Recently, it has been found that the liver flow dynamics and cellular phenotype contribute greatly to the accumulation of conventional nanomaterials with different surface chemistries [50]. As nanomaterials enter the liver, their velocity is sharply reduced (1000-fold), leading to more nanomaterial interaction with hepatic cells relative to peripheral cells. Kupffer cells (similar to macrophages), hepatic B cells, and sinusoidal endothelial cells mainly contribute to the uptake of nanomaterials in the liver [50]. Intriguingly, in this study, sinusoidal endothelial cells showed low uptake of RBC-NPs as little overlay of RBC-NPs with sinusoidal endothelial cells was found in all groups (Figure 6A), indicating the distribution pattern of RBC-NPs in the liver was different from that of conventional nanoparticles. Considering that the particle size did not influence the cellular uptake of RBC-NPs by macrophages, the size-dependent circulation and distribution in the liver might be mainly due to the liver filtration of RBC-NPs.
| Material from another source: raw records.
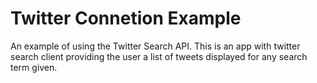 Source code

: # Twitter Connetion Example

An example of using the Twitter Search API.
This is an app with twitter search client providing the user a list of tweets displayed for any search term given.
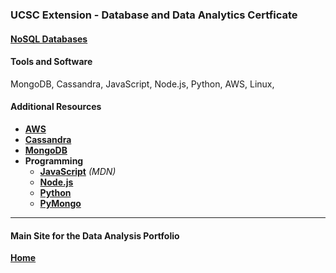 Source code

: ### UCSC Extension - Database and Data Analytics Certficate

#### [NoSQL Databases](https://dduril.github.io/ucscx-data-analytics/nosql-databases/)



#### Tools and Software

MongoDB, Cassandra, JavaScript, Node.js, Python, AWS, Linux, 

#### Additional Resources

- **<a href="https://aws.amazon.com/">AWS</a>**
- **<a href="http://cassandra.apache.org/">Cassandra</a>**
- **<a href="https://www.mongodb.com/">MongoDB</a>**
- **Programming**
	- **<a href="https://developer.mozilla.org/en-US/docs/Web/JavaScript">JavaScript</a>** _(MDN)_
	- **<a href="https://nodejs.org/en/">Node.js</a>**
	- **<a href="https://www.python.org/">Python</a>**
	- **<a href="https://api.mongodb.com/python/current/">PyMongo</a>**  
	
---

#### Main Site for the Data Analysis Portfolio

**[Home](https://dduril.github.io/ucscx-data-analytics/)** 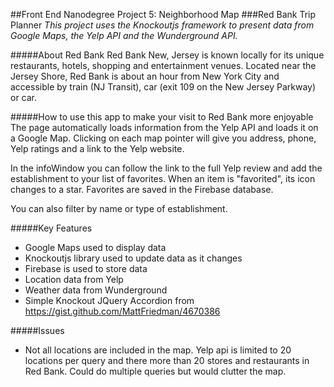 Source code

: ##Front End Nanodegree Project 5: Neighborhood Map
###Red Bank Trip Planner
*This project uses the Knockoutjs framework to present data from Google Maps, the Yelp API and the Wunderground API.*

#####About Red Bank
Red Bank New, Jersey is known locally for its unique restaurants, hotels, shopping and entertainment venues.  Located near the Jersey Shore, Red Bank is about an hour from New York City and accessible by train (NJ Transit), car (exit 109 on the New Jersey Parkway) or car.

#####How to use this app to make your visit to Red Bank more enjoyable
The page automatically loads information from the Yelp API and loads it on a Google Map.  Clicking on each map pointer will give you address, phone, Yelp ratings and a link to the Yelp website.

In the infoWindow you can follow the link to the full Yelp review and add the establishment to your list of favorites.  When an item is "favorited", its icon changes to a star.  Favorites are saved in the Firebase database.

You can also filter by name or type of establishment.

#####Key Features
* Google Maps used to display data
* Knockoutjs library used to update data as it changes
* Firebase is used to store data
* Location data from Yelp
* Weather data from Wunderground
* Simple Knockout JQuery Accordion from https://gist.github.com/MattFriedman/4670386

#####Issues
* Not all locations are included in the map.  Yelp api is limited to 20 locations per query and there more than 20 stores and restaurants in Red Bank.  Could do multiple queries but would clutter the map.
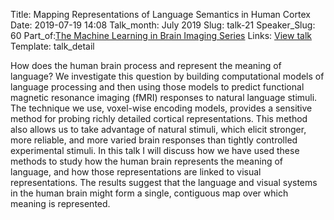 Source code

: Title: Mapping Representations of Language Semantics in Human Cortex
Date: 2019-07-19 14:08
Talk_month: July 2019
Slug: talk-21
Speaker_Slug: 60
Part_of:[The Machine Learning in Brain Imaging Series](/mltalks)
Links: [View talk](https://youtu.be/2DjGP-LwpMA)
Template: talk_detail

How does the human brain process and represent the meaning of language? 
We investigate this question by building computational models of language 
processing and then using those models to predict functional magnetic resonance 
imaging (fMRI) responses to natural language stimuli. The technique we use, 
voxel-wise encoding models, provides a sensitive method for probing richly detailed 
cortical representations. This method also allows us to take advantage of natural 
stimuli, which elicit stronger, more reliable, and more varied brain responses than 
tightly controlled experimental stimuli. In this talk I will discuss how we have 
used these methods to study how the human brain represents the meaning of language, 
and how those representations are linked to visual representations. The results 
suggest that the language and visual systems in the human brain might form a single, 
contiguous map over which meaning is represented. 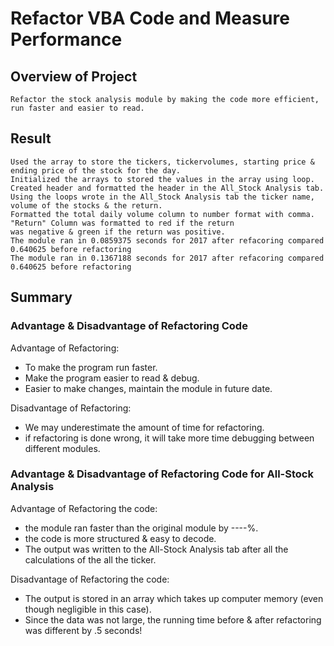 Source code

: # Refactor VBA Code and Measure Performance

## Overview of Project
	Refactor the stock analysis module by making the code more efficient, run faster and easier to read.
	
	
## Result

    Used the array to store the tickers, tickervolumes, starting price & ending price of the stock for the day. 
    Initialized the arrays to stored the values in the array using loop. 
    Created header and formatted the header in the All_Stock Analysis tab.
    Using the loops wrote in the All_Stock Analysis tab the ticker name, volume of the stocks & the return.
    Formatted the total daily volume column to number format with comma. "Return" Column was formatted to red if the return
    was negative & green if the return was positive.
    The module ran in 0.0859375 seconds for 2017 after refacoring compared 0.640625 before refactoring
    The module ran in 0.1367188 seconds for 2017 after refacoring compared 0.640625 before refactoring


     
	
## Summary
	
### Advantage & Disadvantage of Refactoring Code
	 
Advantage of Refactoring:
  * To make the program run faster.
  * Make the program easier to read & debug.
  * Easier to make changes, maintain the module in future date.
    	 
Disadvantage of Refactoring:
  - We may underestimate the amount of time for refactoring.
  - if refactoring is done wrong, it will take more time debugging between different modules.
 		
	
### Advantage & Disadvantage of Refactoring Code for All-Stock Analysis
Advantage of Refactoring the code:
- the module ran faster than the original module by ----%.
- the code is more structured & easy to decode.
- The output was written to the All-Stock Analysis tab after all the calculations of the all the ticker.

Disadvantage of Refactoring the code:
- The output is stored in an array which takes up computer memory 
(even though negligible in this case).
- Since the data was not large, the running time before & after refactoring was different by .5 seconds!

 
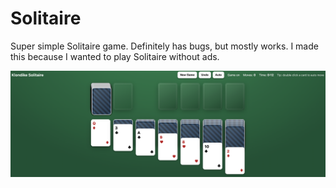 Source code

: # Solitaire

Super simple Solitaire game. Definitely has bugs, but mostly works. I made this
because I wanted to play Solitaire without ads.

![screenshot](./screenshot.png)

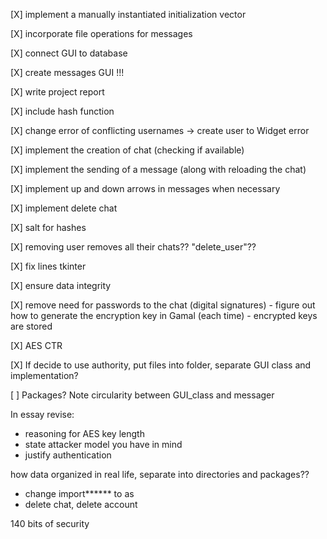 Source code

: 
[X] implement a manually instantiated initialization vector

[X] incorporate file operations for messages

[X] connect GUI to database

[X] create messages GUI !!!

[X] write project report

[X] include hash function

[X] change error of conflicting usernames -> create user to Widget error

[X] implement the creation of chat (checking if available)

[X] implement the sending of a message (along with reloading the chat)

[X] implement up and down arrows in messages when necessary

[X] implement delete chat

[X] salt for hashes

[X] removing user removes all their chats?? "delete\_user"??

[X] fix lines tkinter

[X] ensure data integrity

[X] remove need for passwords to the chat (digital signatures)
     - figure out how to generate the encryption key in Gamal (each time)
     - encrypted keys are stored

[X] AES CTR

[X] If decide to use authority, put files into folder, separate GUI class and implementation?

[ ] Packages? Note circularity between GUI_class and messager



In essay revise: 
 - reasoning for AES key length
 - state attacker model you have in mind
 - justify authentication


how data organized in real life, separate into directories and
packages??

- change import****** to as
- delete chat, delete account



140 bits of security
It has been shown that the physicochemical properties of nanoparticles, such as shape [35], size [52,53], surface chemistry [54], elasticity [55], topographical structure [56], and crystallization [57], determine their absorption of serum proteins, cellular uptake by macrophages, pharmacokinetics, and biodistribution in vivo. For instance, the serum protein adsorption and phagocytic uptake are markedly decreased for the nanoparticles with higher PEG length or smaller size [52]. The conjugation of a second PEG layer at a density close to but lower than the mushroom-to-brush transition regime on conventional PEGylated nanoparticles dramatically prolongs their blood circulation via reduced nanoparticle uptake by non-Kupffer cells in the liver, especially liver sinusoidal endothelial cells [56]. Softer nanoparticles exhibit significantly reduced cellular uptake by immune cells, endothelial cells, and cancer cells, and they offer enhanced circulation and subsequently enhanced targeting compared with harder nanoparticles in vivo [55]. It is observed that softer Zwitterionic nanogels pass through physiological barriers, especially the splenic filtration, more easily than their stiffer counterparts, consequently leading to a longer circulation half-life and lower splenic accumulation [40]. However, in the present study, reducing the size of hard biomimetic nanoparticles could improve the passage of nanoparticles across the liver sinusoids, decrease the trapped nanoparticles, and thus extend the circulation life of biomimetic nanoparticles.

3.5. Immunogenic Response

From the aspect of IgG and IgM detection, it was found there were no significant differences in the serum IgG or IgM level in all groups (Figure 7A,B), indicating that different-sized RBC-NPs did not cause significant immunogenic responses. The results were well consistent with previous reports [58], which might owe to the surface coating of RBC membranes on PLGA nanoparticles. The RBC membrane not only provides PLGA nanoparticles a dense bilayered lipid barrier against the recognition of immune cells but also contains numerous surface antigens such as CD47 (Figure 2D) that can interact with or even help escape from the monitoring of immune cells.

Figure 7

IgG and IgM detection. (A) The serum content of IgG (μg/mL) of mice treated with four different-sized RBC-NPs. (B) The serum content of IgM (μg/mL) of mice treated with four different-sized RBC-NPs.

4. Conclusions

To find out some clues determining the in vivo life of biomimetic nanoparticles, RBC-NPs was selected as the model biomimetic nanoparticles and the influence of particle size on the cellular uptake by macrophages, filtration through syringe filters, circulation, biodistribution, and immunological response of RBC-NPs were investigated. It was found that the cellular uptake of RBC-NPs by macrophage cells in vitro and their immunogenic responses in vivo were not influenced by the particle size. However, their circulation life in vivo decreased with the particle size while the nanoparticle accumulation in the liver increased with the particle size, which might be related to their size-dependent filtration through hepatic sinusoids. The findings will provide experimental evidence for the design and the optimization of biomimetic nanoparticles.